La maggior parte delle persone guarisce senza complicazioni, ma una piccola quota può sviluppare una forma grave. In questi casi possono comparire manifestazioni emorragiche, perdita di liquidi dai vasi sanguigni, calo della pressione e, nei quadri più severi, shock. Sono situazioni che richiedono assistenza medica e monitoraggio.
Come si cura la dengue
Per la dengue non esiste una terapia antivirale specifica di uso comune. Il trattamento è soprattutto di supporto: idratazione, controllo della febbre, riposo e monitoraggio dell’evoluzione dei sintomi.
Il farmaco generalmente indicato per febbre e dolore è il paracetamolo, seguendo dosi e indicazioni mediche. È invece importante evitare, fino a diagnosi definita, acido acetilsalicilico e antinfiammatori non steroidei come ibuprofene, ketoprofene o diclofenac, perché possono aumentare il rischio di sanguinamento nelle forme più severe.
Questo non significa che ogni febbre estiva debba far pensare subito alla dengue. Significa però che, in caso di febbre dopo un viaggio in un’area endemica o in presenza di un contesto epidemiologico segnalato dalle autorità, è meglio non affidarsi all’automedicazione e contattare il medico.

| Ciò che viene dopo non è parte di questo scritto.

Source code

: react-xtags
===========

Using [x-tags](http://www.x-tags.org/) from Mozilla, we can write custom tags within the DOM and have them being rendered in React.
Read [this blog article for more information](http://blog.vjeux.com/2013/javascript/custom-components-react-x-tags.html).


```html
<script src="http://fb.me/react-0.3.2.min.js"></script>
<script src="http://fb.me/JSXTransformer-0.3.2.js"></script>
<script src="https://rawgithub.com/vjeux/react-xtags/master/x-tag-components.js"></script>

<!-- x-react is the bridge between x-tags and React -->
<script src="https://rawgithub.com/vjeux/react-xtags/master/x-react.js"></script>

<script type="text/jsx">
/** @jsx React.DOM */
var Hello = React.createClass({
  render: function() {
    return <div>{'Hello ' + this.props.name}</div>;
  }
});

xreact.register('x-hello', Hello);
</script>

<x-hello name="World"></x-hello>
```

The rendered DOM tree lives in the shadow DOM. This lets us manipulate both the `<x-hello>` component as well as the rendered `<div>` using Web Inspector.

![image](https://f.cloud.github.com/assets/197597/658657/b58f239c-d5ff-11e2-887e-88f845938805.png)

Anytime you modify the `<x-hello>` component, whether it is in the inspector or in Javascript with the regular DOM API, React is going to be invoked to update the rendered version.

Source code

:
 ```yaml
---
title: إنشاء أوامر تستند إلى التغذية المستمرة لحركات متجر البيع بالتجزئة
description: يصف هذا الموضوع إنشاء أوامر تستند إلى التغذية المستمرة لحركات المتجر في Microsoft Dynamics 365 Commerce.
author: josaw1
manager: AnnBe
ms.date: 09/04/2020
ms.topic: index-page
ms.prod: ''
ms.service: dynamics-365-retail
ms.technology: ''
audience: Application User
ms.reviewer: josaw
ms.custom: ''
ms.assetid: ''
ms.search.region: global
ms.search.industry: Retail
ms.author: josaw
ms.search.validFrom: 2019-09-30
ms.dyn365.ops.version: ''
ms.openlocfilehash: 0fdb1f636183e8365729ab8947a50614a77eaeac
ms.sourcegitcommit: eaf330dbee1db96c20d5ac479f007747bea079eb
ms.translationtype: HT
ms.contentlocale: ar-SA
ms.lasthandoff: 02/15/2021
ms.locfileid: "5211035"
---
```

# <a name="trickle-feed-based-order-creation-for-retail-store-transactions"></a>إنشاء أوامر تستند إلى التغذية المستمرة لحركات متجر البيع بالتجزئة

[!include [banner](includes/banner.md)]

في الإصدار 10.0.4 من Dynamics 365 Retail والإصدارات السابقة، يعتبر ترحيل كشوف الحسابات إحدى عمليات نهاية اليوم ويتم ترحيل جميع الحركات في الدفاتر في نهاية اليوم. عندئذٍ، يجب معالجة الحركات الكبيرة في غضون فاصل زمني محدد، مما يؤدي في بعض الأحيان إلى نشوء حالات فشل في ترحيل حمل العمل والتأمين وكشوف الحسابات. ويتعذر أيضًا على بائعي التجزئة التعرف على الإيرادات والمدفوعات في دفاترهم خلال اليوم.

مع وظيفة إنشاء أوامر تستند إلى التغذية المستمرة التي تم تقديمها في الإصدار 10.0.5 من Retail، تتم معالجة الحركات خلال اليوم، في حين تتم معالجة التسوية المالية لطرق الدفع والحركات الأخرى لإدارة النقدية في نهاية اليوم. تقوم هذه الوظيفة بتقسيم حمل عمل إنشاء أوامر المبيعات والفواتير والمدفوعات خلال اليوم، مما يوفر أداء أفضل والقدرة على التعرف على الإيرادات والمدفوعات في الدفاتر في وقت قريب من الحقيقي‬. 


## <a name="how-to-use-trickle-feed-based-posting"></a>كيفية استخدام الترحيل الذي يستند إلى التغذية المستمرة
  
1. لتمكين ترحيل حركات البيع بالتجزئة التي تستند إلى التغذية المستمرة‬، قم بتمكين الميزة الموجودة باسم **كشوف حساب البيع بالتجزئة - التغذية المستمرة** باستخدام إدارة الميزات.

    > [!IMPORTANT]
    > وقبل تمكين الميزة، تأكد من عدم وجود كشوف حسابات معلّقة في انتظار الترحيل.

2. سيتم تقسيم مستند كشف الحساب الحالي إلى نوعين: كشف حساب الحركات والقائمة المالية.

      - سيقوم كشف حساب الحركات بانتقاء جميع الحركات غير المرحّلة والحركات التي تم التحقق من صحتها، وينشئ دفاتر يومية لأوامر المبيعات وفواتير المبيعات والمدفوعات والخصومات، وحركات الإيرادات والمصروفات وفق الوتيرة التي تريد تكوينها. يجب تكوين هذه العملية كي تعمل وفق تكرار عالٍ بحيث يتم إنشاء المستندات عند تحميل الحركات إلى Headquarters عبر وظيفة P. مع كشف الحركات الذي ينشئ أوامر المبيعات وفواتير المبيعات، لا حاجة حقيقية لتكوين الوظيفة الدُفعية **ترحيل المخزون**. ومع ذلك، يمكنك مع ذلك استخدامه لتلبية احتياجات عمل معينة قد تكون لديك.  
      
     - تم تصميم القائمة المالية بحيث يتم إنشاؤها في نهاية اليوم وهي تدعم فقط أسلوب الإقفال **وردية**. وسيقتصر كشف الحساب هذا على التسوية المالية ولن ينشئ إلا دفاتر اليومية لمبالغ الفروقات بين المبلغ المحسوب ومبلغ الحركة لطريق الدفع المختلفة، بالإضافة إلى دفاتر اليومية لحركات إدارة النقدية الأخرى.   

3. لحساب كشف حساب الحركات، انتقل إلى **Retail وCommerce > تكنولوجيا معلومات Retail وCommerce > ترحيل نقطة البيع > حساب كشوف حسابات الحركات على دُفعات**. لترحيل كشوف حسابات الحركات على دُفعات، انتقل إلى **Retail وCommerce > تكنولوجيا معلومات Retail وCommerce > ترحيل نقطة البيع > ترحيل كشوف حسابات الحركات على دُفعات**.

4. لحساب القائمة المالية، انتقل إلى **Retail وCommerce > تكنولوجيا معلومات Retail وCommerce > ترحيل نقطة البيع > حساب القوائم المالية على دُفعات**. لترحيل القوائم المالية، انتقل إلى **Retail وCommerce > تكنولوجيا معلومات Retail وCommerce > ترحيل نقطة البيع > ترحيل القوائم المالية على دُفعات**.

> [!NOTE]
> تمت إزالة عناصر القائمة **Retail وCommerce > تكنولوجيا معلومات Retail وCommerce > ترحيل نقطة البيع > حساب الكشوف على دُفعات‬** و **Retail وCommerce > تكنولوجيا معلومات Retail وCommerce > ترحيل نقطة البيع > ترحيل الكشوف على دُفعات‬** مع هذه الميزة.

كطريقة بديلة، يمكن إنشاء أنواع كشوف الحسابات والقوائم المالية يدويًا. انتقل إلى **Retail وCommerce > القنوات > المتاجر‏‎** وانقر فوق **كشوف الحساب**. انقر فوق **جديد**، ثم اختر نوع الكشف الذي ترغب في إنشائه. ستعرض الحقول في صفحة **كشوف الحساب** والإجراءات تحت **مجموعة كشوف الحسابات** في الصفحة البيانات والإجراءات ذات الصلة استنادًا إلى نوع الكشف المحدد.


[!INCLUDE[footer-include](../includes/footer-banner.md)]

Cosa fare se si torna da un viaggio a rischio
Chi rientra da Paesi dove la dengue è endemica e sviluppa febbre entro circa due settimane dovrebbe avvisare il proprio medico. Questo consente una diagnosi più rapida e riduce il rischio che una zanzara locale possa pungere la persona infetta e acquisire il virus.
Il punto non riguarda solo la salute individuale, ma anche la prevenzione collettiva. In estate, nelle aree dove la zanzara tigre è presente, un caso importato può diventare rilevante se non viene riconosciuto in tempo.

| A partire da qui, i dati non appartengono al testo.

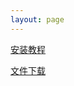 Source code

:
 ```yaml
---
layout: page
---
```


<div class="home-page-content">

  <a href="/s/bili">安装教程</a>

  <a href="/s/files">文件下载</a>
</div> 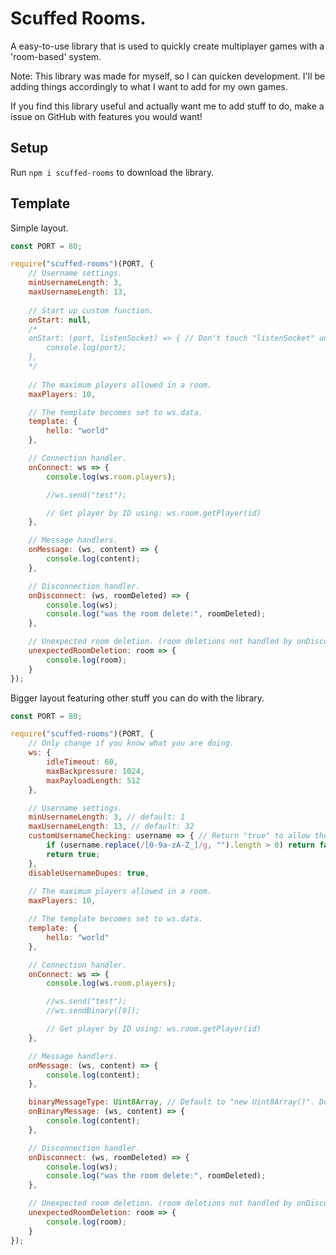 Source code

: # Scuffed Rooms.

A easy-to-use library that is used to quickly create multiplayer games with a 'room-based' system.

Note: This library was made for myself, so I can quicken development. I'll be adding things accordingly to what I want to add for my own games.

If you find this library useful and actually want me to add stuff to do, make a issue on GitHub with features you would want!

## Setup

Run `npm i scuffed-rooms` to download the library. 

## Template

Simple layout.

```js
const PORT = 80;

require("scuffed-rooms")(PORT, {
    // Username settings.
    minUsernameLength: 3,
    maxUsernameLength: 13,
    
    // Start up custom function.
    onStart: null,
    /*
    onStart: (port, listenSocket) => { // Don't touch "listenSocket" unless you know what you're doing.
        console.log(port);
    },
    */
    
    // The maximum players allowed in a room.
    maxPlayers: 10,

    // The template becomes set to ws.data.
    template: {
        hello: "world"
    },

    // Connection handler.
    onConnect: ws => {
        console.log(ws.room.players);

        //ws.send("test");

        // Get player by ID using: ws.room.getPlayer(id)
    },

    // Message handlers.
    onMessage: (ws, content) => {
        console.log(content);
    },

    // Disconnection handler.
    onDisconnect: (ws, roomDeleted) => {
        console.log(ws);
        console.log("was the room delete:", roomDeleted);
    },

    // Unexpected room deletion. (room deletions not handled by onDisconnect() for some reason.)
    unexpectedRoomDeletion: room => {
        console.log(room);
    }
});
```

Bigger layout featuring other stuff you can do with the library.

```js
const PORT = 80;

require("scuffed-rooms")(PORT, {
    // Only change if you know what you are doing.
    ws: {
        idleTimeout: 60,
        maxBackpressure: 1024,
        maxPayloadLength: 512
    },

    // Username settings.
    minUsernameLength: 3, // default: 1
    maxUsernameLength: 13, // default: 32
    customUsernameChecking: username => { // Return "true" to allow the username. Return "false" to end the upgrade request.
        if (username.replace(/[0-9a-zA-Z_]/g, "").length > 0) return false;
        return true;
    },
    disableUsernameDupes: true,
    
    // The maximum players allowed in a room.
    maxPlayers: 10,

    // The template becomes set to ws.data.
    template: {
        hello: "world"
    },

    // Connection handler.
    onConnect: ws => {
        console.log(ws.room.players);

        //ws.send("test");
        //ws.sendBinary([0]);

        // Get player by ID using: ws.room.getPlayer(id)
    },

    // Message handlers.
    onMessage: (ws, content) => {
        console.log(content);
    },

    binaryMessageType: Uint8Array, // Default to "new Uint8Array()". Do not touch if you don't know what you're doing.
    onBinaryMessage: (ws, content) => {
        console.log(content);
    },

    // Disconnection handler.
    onDisconnect: (ws, roomDeleted) => {
        console.log(ws);
        console.log("was the room delete:", roomDeleted);
    },

    // Unexpected room deletion. (room deletions not handled by onDisconnect() for some reason.)
    unexpectedRoomDeletion: room => {
        console.log(room);
    }
});
```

Per questo le autorità sanitarie insistono sulla sorveglianza: individuare rapidamente i casi permette di trattare meglio la persona e, allo stesso tempo, attivare eventuali misure di controllo sul territorio.
Perché la dengue è osservata anche in Europa
La dengue è tradizionalmente associata alle aree tropicali e subtropicali, ma negli ultimi anni il quadro sta cambiando. Secondo l’Organizzazione Mondiale della Sanità, è tra le malattie trasmesse da vettori in più rapida crescita. Nel 2024 sono stati registrati oltre 14 milioni di casi a livello globale, il numero più alto mai documentato.

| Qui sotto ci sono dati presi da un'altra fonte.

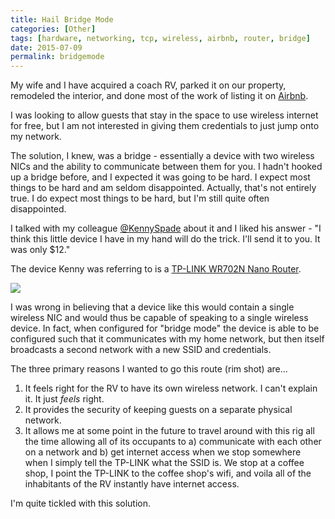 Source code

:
 ```yaml
---
title: Hail Bridge Mode
categories: [Other]
tags: [hardware, networking, tcp, wireless, airbnb, router, bridge]
date: 2015-07-09
permalink: bridgemode
---
```


My wife and I have acquired a coach RV, parked it on our property, remodeled the interior, and done most of the work of listing it on [Airbnb](http://www.airbnb.com).

I was looking to allow guests that stay in the space to use wireless internet for free, but I am not interested in giving them credentials to just jump onto my network.

The solution, I knew, was a bridge <!--more--> - essentially a device with two wireless NICs and the ability to communicate between them for you. I hadn't hooked up a bridge before, and I expected it was going to be hard. I expect most things to be hard and am seldom disappointed. Actually, that's not entirely true. I do expect most things to be hard, but I'm still quite often disappointed.

I talked with my colleague [@KennySpade](http://www.twitter.com/kennyspade) about it and I liked his answer - "I think this little device I have in my hand will do the trick. I'll send it to you. It was only $12."

The device Kenny was referring to is a [TP-LINK WR702N Nano Router](http://www.tp-link.com/en/products/details/cat-9_TL-WR702N.html).

![](/files/bridgemode_01.jpg)

I was wrong in believing that a device like this would contain a single wireless NIC and would thus be capable of speaking to a single wireless device. In fact, when configured for "bridge mode" the device is able to be configured such that it communicates with my home network, but then itself broadcasts a second network with a new SSID and credentials.

The three primary reasons I wanted to go this route (rim shot) are...

1.  It feels right for the RV to have its own wireless network. I can't explain it. It just _feels_ right.
2.  It provides the security of keeping guests on a separate physical network.
3.  It allows me at some point in the future to travel around with this rig all the time allowing all of its occupants to a) communicate with each other on a network and b) get internet access when we stop somewhere when I simply tell the TP-LINK what the SSID is. We stop at a coffee shop, I point the TP-LINK to the coffee shop's wifi, and voila all of the inhabitants of the RV instantly have internet access.

I'm quite tickled with this solution. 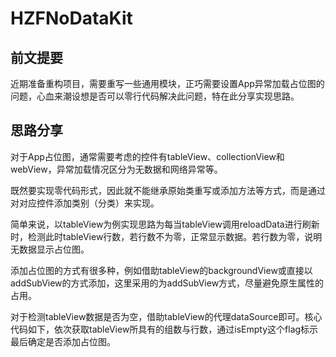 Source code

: # HZFNoDataKit

## 前文提要
近期准备重构项目，需要重写一些通用模块，正巧需要设置App异常加载占位图的问题，心血来潮设想是否可以零行代码解决此问题，特在此分享实现思路。

## 思路分享
对于App占位图，通常需要考虑的控件有tableView、collectionView和webView，异常加载情况区分为无数据和网络异常等。

既然要实现零代码形式，因此就不能继承原始类重写或添加方法等方式，而是通过对对应控件添加类别（分类）来实现。

简单来说，以tableView为例实现思路为每当tableView调用reloadData进行刷新时，检测此时tableView行数，若行数不为零，正常显示数据。若行数为零，说明无数据显示占位图。

添加占位图的方式有很多种，例如借助tableView的backgroundView或直接以addSubView的方式添加，这里采用的为addSubView方式，尽量避免原生属性的占用。

对于检测tableView数据是否为空，借助tableView的代理dataSource即可。核心代码如下，依次获取tableView所具有的组数与行数，通过isEmpty这个flag标示最后确定是否添加占位图。

```

```
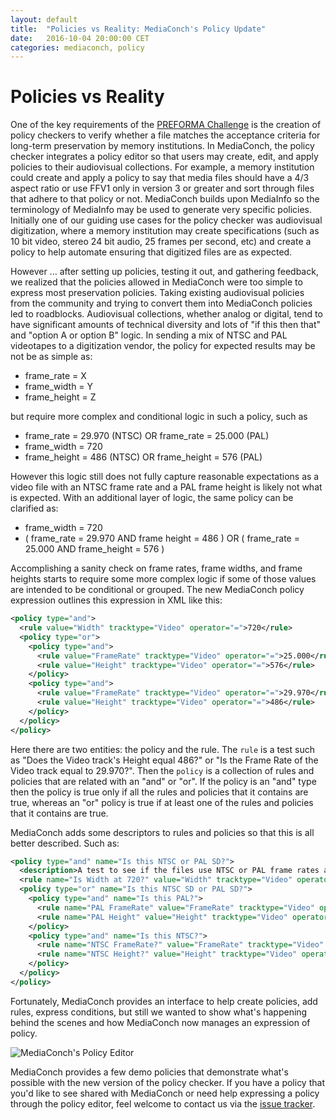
 ```yaml
---
layout: default
title:  "Policies vs Reality: MediaConch's Policy Update"
date:   2016-10-04 20:00:00 CET
categories: mediaconch, policy
---
```


# Policies vs Reality

One of the key requirements of the [PREFORMA Challenge](http://preforma-project.eu/the-challenge.html) is the creation of policy checkers to verify whether a file matches the acceptance criteria for long-term preservation by memory institutions. In MediaConch, the policy checker integrates a policy editor so that users may create, edit, and apply policies to their audiovisual collections. For example, a memory institution could create and apply a policy to say that media files should have a 4/3 aspect ratio or use FFV1 only in version 3 or greater and sort through files that adhere to that policy or not. MediaConch builds upon MediaInfo so the terminology of MediaInfo may be used to generate very specific policies. Initially one of our guiding use cases for the policy checker was audiovisual digitization, where a memory institution may create specifications (such as 10 bit video, stereo 24 bit audio, 25 frames per second, etc) and create a policy to help automate ensuring that digitized files are as expected.

However ... after setting up policies, testing it out, and gathering feedback, we realized that the policies allowed in MediaConch were too simple to express most preservation policies. Taking existing audiovisual policies from the community and trying to convert them into MediaConch policies led to roadblocks. Audiovisual collections, whether analog or digital, tend to have significant amounts of technical diversity and lots of "if this then that" and "option A or option B" logic. In sending a mix of NTSC and PAL videotapes to a digitization vendor, the policy for expected results may be not be as simple as:

- frame_rate = X
- frame_width = Y
- frame_height = Z

but require more complex and conditional logic in such a policy, such as

- frame_rate = 29.970 (NTSC) OR frame_rate = 25.000 (PAL)
- frame_width = 720
- frame_height = 486 (NTSC) OR frame_height = 576 (PAL)

However this logic still does not fully capture reasonable expectations as a video file with an NTSC frame rate and a PAL frame height is likely not what is expected. With an additional layer of logic, the same policy can be clarified as:

- frame_width = 720
- ( frame_rate = 29.970 AND frame height = 486 ) OR ( frame_rate = 25.000 AND frame_height = 576 )

Accomplishing a sanity check on frame rates, frame widths, and frame heights starts to require some more complex logic if some of those values are intended to be conditional or grouped. The new MediaConch policy expression outlines this expression in XML like this:

```xml
<policy type="and">
  <rule value="Width" tracktype="Video" operator="=">720</rule>
  <policy type="or">
    <policy type="and">
      <rule value="FrameRate" tracktype="Video" operator="=">25.000</rule>
      <rule value="Height" tracktype="Video" operator="=">576</rule>
    </policy>
    <policy type="and">
      <rule value="FrameRate" tracktype="Video" operator="=">29.970</rule>
      <rule value="Height" tracktype="Video" operator="=">486</rule>
    </policy>
  </policy>
</policy>
```

Here there are two entities: the policy and the rule. The `rule` is a test such as "Does the Video track's Height equal 486?" or "Is the Frame Rate of the Video track equal to 29.970?". Then the `policy` is a collection of rules and policies that are related with an "and" or "or". If the policy is an "and" type then the policy is true only if all the rules and policies that it contains are true, whereas an "or" policy is true if at least one of the rules and policies that it contains are true.

MediaConch adds some descriptors to rules and policies so that this is all better described. Such as:

```xml
<policy type="and" name="Is this NTSC or PAL SD?">
  <description>A test to see if the files use NTSC or PAL frame rates and sizes.</description>
  <rule name="Is Width at 720?" value="Width" tracktype="Video" operator="=">720</rule>
  <policy type="or" name="Is this NTSC SD or PAL SD?">
    <policy type="and" name="Is this PAL?">
      <rule name="PAL FrameRate" value="FrameRate" tracktype="Video" operator="=">25.000</rule>
      <rule name="PAL Height" value="Height" tracktype="Video" operator="=">576</rule>
    </policy>
    <policy type="and" name="Is this NTSC?">
      <rule name="NTSC FrameRate?" value="FrameRate" tracktype="Video" operator="=">29.970</rule>
      <rule name="NTSC Height?" value="Height" tracktype="Video" operator="=">486</rule>
    </policy>
  </policy>
</policy>
```

Fortunately, MediaConch provides an interface to help create policies, add rules, express conditions, but still we wanted to show what's happening behind the scenes and how MediaConch now manages an expression of policy.

![MediaConch's Policy Editor](/MediaConch/images/MediaConch_policy1.png) 

MediaConch provides a few demo policies that demonstrate what's possible with the new version of the policy checker. If you have a policy that you'd like to see shared with MediaConch or need help expressing a policy through the policy editor, feel welcome to contact us via the [issue tracker](https://github.com/MediaArea/MediaConch_SourceCode/issues).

I motivi sono diversi: cambiamenti climatici, urbanizzazione, spostamenti internazionali, modifiche ambientali e diffusione delle zanzare vettori in nuove aree. In Europa, la presenza di Aedes albopictus crea condizioni favorevoli perché alcuni casi importati possano, in circostanze specifiche, generare trasmissioni locali.
Questo non significa che l’Italia sia diventata un Paese tropicale o che ogni puntura di zanzara sia pericolosa. Significa che la prevenzione non può più essere trattata come un tema marginale. Le arbovirosi richiedono attenzione, sorveglianza e collaborazione tra cittadini e istituzioni.
Come proteggersi dalla zanzara tigre
La prevenzione parte da gesti molto concreti. La zanzara tigre si riproduce facilmente in piccole raccolte d’acqua: sottovasi, secchi, tombini, contenitori, annaffiatoi, giochi lasciati all’aperto, teli e qualsiasi punto in cui l’acqua possa ristagnare.
Eliminare i ristagni è una delle misure più efficaci. A questo si aggiungono l’uso di repellenti registrati, zanzariere, abiti chiari e coprenti nelle ore in cui le zanzare sono più attive, e attenzione alle indicazioni delle autorità durante le campagne di disinfestazione.
Durante gli interventi straordinari, i cittadini devono seguire le raccomandazioni del Comune: tenere chiuse finestre e porte se richiesto, non lasciare all’esterno alimenti, animali domestici, ciotole o panni stesi, e rispettare eventuali istruzioni diffuse per la zona interessata.